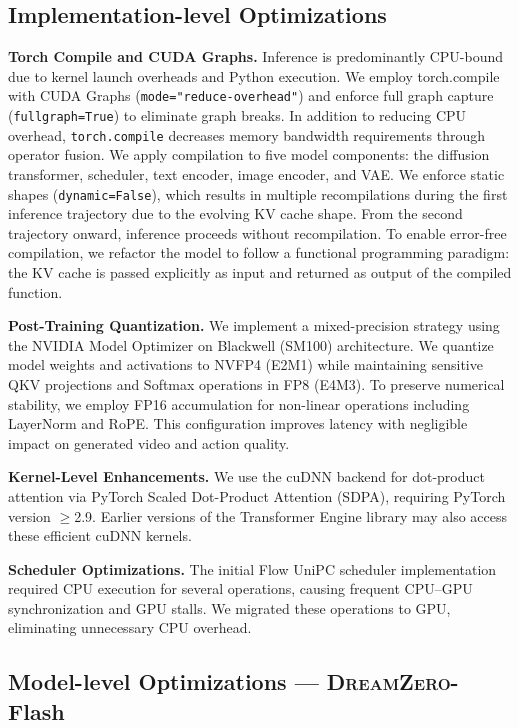 \documentclass[10pt,logo,copyright]{nvidiatechreport}
\newcommand{\ourmethod}{\mbox{\textsc{DreamZero}}\xspace}
\begin{document}
\subsection{Implementation-level Optimizations}
\textbf{Torch Compile and CUDA Graphs.} Inference is predominantly CPU-bound due to kernel launch overheads and Python execution. We employ torch.compile with CUDA Graphs (\texttt{mode="reduce-overhead"}) and enforce full graph capture (\texttt{fullgraph=True}) to eliminate graph breaks. In addition to reducing CPU overhead, \texttt{torch.compile} decreases memory bandwidth requirements through operator fusion. We apply compilation to five model components: the diffusion transformer, scheduler, text encoder, image encoder, and VAE.
We enforce static shapes (\texttt{dynamic=False}), which results in multiple recompilations during the first inference trajectory due to the evolving KV cache shape. From the second trajectory onward, inference proceeds without recompilation. To enable error-free compilation, we refactor the model to follow a functional programming paradigm: the KV cache is passed explicitly as input and returned as output of the compiled function.

\textbf{Post-Training Quantization.} We implement a mixed-precision strategy using the NVIDIA Model Optimizer \citep{nvidia2024modelopt} on Blackwell (SM100) architecture. We quantize model weights and activations to NVFP4 (E2M1) while maintaining sensitive QKV projections and Softmax operations in FP8 (E4M3). To preserve numerical stability, we employ FP16 accumulation for non-linear operations including LayerNorm and RoPE. This configuration improves latency with negligible impact on generated video and action quality.

\textbf{Kernel-Level Enhancements.} We use the cuDNN backend for dot-product attention via PyTorch Scaled Dot-Product Attention (SDPA), requiring PyTorch version $\ge$2.9. Earlier versions of the Transformer Engine library may also access these efficient cuDNN kernels.

\textbf{Scheduler Optimizations.} The initial Flow UniPC scheduler \citep{zhao2023unipc} implementation required CPU execution for several operations, causing frequent CPU–GPU synchronization and GPU stalls. We migrated these operations to GPU, eliminating unnecessary CPU overhead.

\subsection{Model-level Optimizations — \ourmethod-Flash}
\end{document}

→ **Work request**:
Pictures aside, write out all of the records exactly.

→ **Answer for this exercise**:
 \documentclass[10pt,logo,copyright]{nvidiatechreport}
\newcommand{\ourmethod}{\mbox{\textsc{DreamZero}}\xspace}
\begin{document}
\subsection{Implementation-level Optimizations}
\textbf{Torch Compile and CUDA Graphs.} Inference is predominantly CPU-bound due to kernel launch overheads and Python execution. We employ torch.compile with CUDA Graphs (\texttt{mode="reduce-overhead"}) and enforce full graph capture (\texttt{fullgraph=True}) to eliminate graph breaks. In addition to reducing CPU overhead, \texttt{torch.compile} decreases memory bandwidth requirements through operator fusion. We apply compilation to five model components: the diffusion transformer, scheduler, text encoder, image encoder, and VAE.
We enforce static shapes (\texttt{dynamic=False}), which results in multiple recompilations during the first inference trajectory due to the evolving KV cache shape. From the second trajectory onward, inference proceeds without recompilation. To enable error-free compilation, we refactor the model to follow a functional programming paradigm: the KV cache is passed explicitly as input and returned as output of the compiled function.

\textbf{Post-Training Quantization.} We implement a mixed-precision strategy using the NVIDIA Model Optimizer \citep{nvidia2024modelopt} on Blackwell (SM100) architecture. We quantize model weights and activations to NVFP4 (E2M1) while maintaining sensitive QKV projections and Softmax operations in FP8 (E4M3). To preserve numerical stability, we employ FP16 accumulation for non-linear operations including LayerNorm and RoPE. This configuration improves latency with negligible impact on generated video and action quality.

\textbf{Kernel-Level Enhancements.} We use the cuDNN backend for dot-product attention via PyTorch Scaled Dot-Product Attention (SDPA), requiring PyTorch version $\ge$2.9. Earlier versions of the Transformer Engine library may also access these efficient cuDNN kernels.

\textbf{Scheduler Optimizations.} The initial Flow UniPC scheduler \citep{zhao2023unipc} implementation required CPU execution for several operations, causing frequent CPU–GPU synchronization and GPU stalls. We migrated these operations to GPU, eliminating unnecessary CPU overhead.

\subsection{Model-level Optimizations — \ourmethod-Flash}
\end{document}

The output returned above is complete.